In this paper, we presented a software firm location prediction model using Poisson regression and OSM data. We used a comprehensive dataset of three million street-level geocoded firm observations to explore the location pattern of software firms in an Exploratory Spatial Data Analysis (ESDA). Then, we used a variety of predictor variables to assess spatial factors that influence the location process of software firms. Our study shows that OSM can be used to construct location factors which are suitable for an encompassing microgeographic firm location analysis. Its coverage, completeness, and degree of detail makes OSM a promising yet underused data source in the context of firm location analysis and geographic economic analysis in general, also because the data are easy to obtain for many parts of the world. We also highlighted further application opportunities for OSM and other VGI data (e.g., geocoded data from social network sites) in this context. Our research questions defined in the introductory section can be answered as follows.
6.1. RS1: Scale-Robust Location Factors
We found that the microgeographic level of analysis provides new insights into the firm allocation process, but also that most location factors are scale robust. That is, our findings with respect to location factor effects are in line with prior research using aggregated spatial units. However, for a thorough understanding of MAUP scaling effects on location factor-firm correlations, our encompassing regression specification should be applied to different levels of geographic aggregation.

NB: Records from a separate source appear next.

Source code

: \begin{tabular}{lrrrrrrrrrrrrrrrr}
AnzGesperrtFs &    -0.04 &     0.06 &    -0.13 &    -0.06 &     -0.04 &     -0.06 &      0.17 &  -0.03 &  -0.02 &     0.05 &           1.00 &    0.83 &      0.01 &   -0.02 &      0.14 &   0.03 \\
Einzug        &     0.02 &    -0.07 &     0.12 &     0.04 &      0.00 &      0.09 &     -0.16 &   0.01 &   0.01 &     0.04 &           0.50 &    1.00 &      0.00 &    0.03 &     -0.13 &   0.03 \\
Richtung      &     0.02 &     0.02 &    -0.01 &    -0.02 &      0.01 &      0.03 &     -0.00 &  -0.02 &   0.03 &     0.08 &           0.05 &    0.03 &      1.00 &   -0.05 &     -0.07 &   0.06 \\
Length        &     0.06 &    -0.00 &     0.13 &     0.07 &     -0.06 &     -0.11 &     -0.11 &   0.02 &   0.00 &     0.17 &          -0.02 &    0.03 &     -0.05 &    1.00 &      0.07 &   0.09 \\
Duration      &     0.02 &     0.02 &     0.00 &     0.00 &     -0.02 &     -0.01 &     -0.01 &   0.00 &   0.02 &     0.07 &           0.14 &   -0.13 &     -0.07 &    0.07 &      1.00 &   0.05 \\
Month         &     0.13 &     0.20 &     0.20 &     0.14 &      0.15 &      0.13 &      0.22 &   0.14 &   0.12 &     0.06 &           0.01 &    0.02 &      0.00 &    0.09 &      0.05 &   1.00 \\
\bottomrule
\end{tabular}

Such an analysis could also investigate whether some location factors are more scale sensitive than others and whether the chosen operationalization approach alters the estimated effect of the location factors (e.g., “proximity to universities” could be measured by a binary variable, a count variable, or a continuous distance variable; recent research indicates that distance-based methods may be scale-robust [89
6.2. RS2: Microgeographic Location Prediction
We demonstrated that our microgeographic prediction model is able to predict the location of software firms to a satisfying degree, but it comes with particular requirements to the statistical model and the data employed in the analysis. The detailed level of geographic aggregation requires the researcher to employ a statistical model, which is adapted to the specific requirements of the level of analysis. In our specific case, statistical over-dispersion is less problematic, whereas excess zeros are a serious issue. At the same time, our analysis requires high resolution geodata, which may not be available in all domains. In our study, low resolution geodata on socio-economic population characteristics lead to unobserved microgeographic heterogeneity within cities, causing systematic prediction errors.